---------- Excerpted data

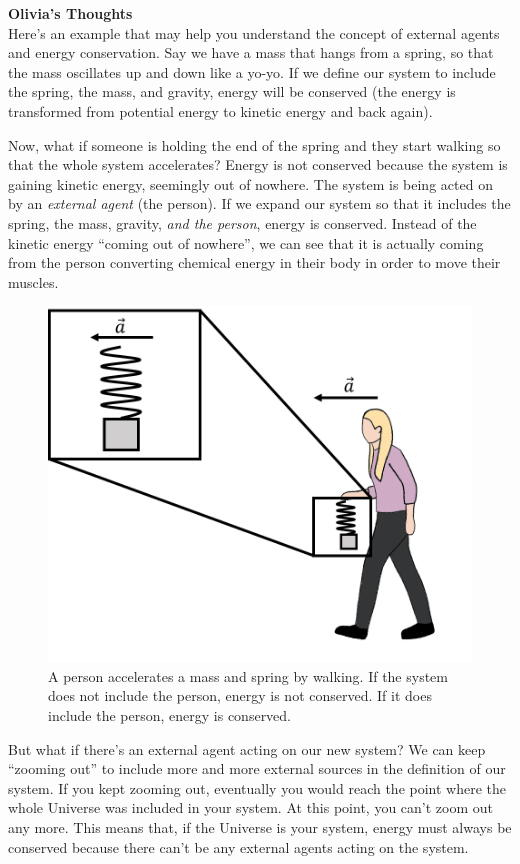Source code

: \begin{framed}
\textbf{Olivia's Thoughts}\\
Here's an example that may help you understand the concept of external agents and energy conservation. Say we have a mass that hangs from a spring, so that the mass oscillates up and down like a yo-yo. If we define our system to include the spring, the mass, and gravity, energy will be conserved (the energy is transformed from potential energy to kinetic energy and back again).

Now, what if someone is holding the end of the spring and they start walking so that the whole system accelerates? Energy is not conserved because the system is gaining kinetic energy, seemingly out of nowhere. The system is being acted on by an \textit{external agent} (the person). If we expand our system so that it includes the spring, the mass, gravity, \textit{and the person}, energy is conserved. Instead of the kinetic energy ``coming out of nowhere'', we can see that it is actually coming from the person converting chemical energy in their body in order to move their muscles.

\begin{figure}[!htbp]
\centering
\includegraphics[width=0.4\linewidth]{files/externalagentex-66771caacaa3f48d61e159995851589f.png}
\caption[]{A person accelerates a mass and spring by walking. If the system does not include the person, energy is not conserved. If it does include the person, energy is conserved.}
\label{fig:potentialecons:externalagentx}
\end{figure}

But what if there's an external agent acting on our new system? We can keep ``zooming out'' to include more and more external sources in the definition of our system. If you kept zooming out, eventually you would reach the point where the whole Universe was included in your system. At this point, you can't zoom out any more. This means that, if the Universe is your system, energy must always be conserved because there can't be any external agents acting on the system.
\end{framed}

--------------------

Assignment –
Transcribe only these lines, exactly: the first line of the listing, every line after it, and the line with "Here's an example", where the copy ends. Include no picture.

Exercise result –
Source code

: \begin{framed}
\textbf{Olivia's Thoughts}\\
Here's an example that may help you understand the concept of external agents and energy conservation. Say we have a mass that hangs from a spring, so that the mass oscillates up and down like a yo-yo. If we define our system to include the spring, the mass, and gravity, energy will be conserved (the energy is transformed from potential energy to kinetic energy and back again).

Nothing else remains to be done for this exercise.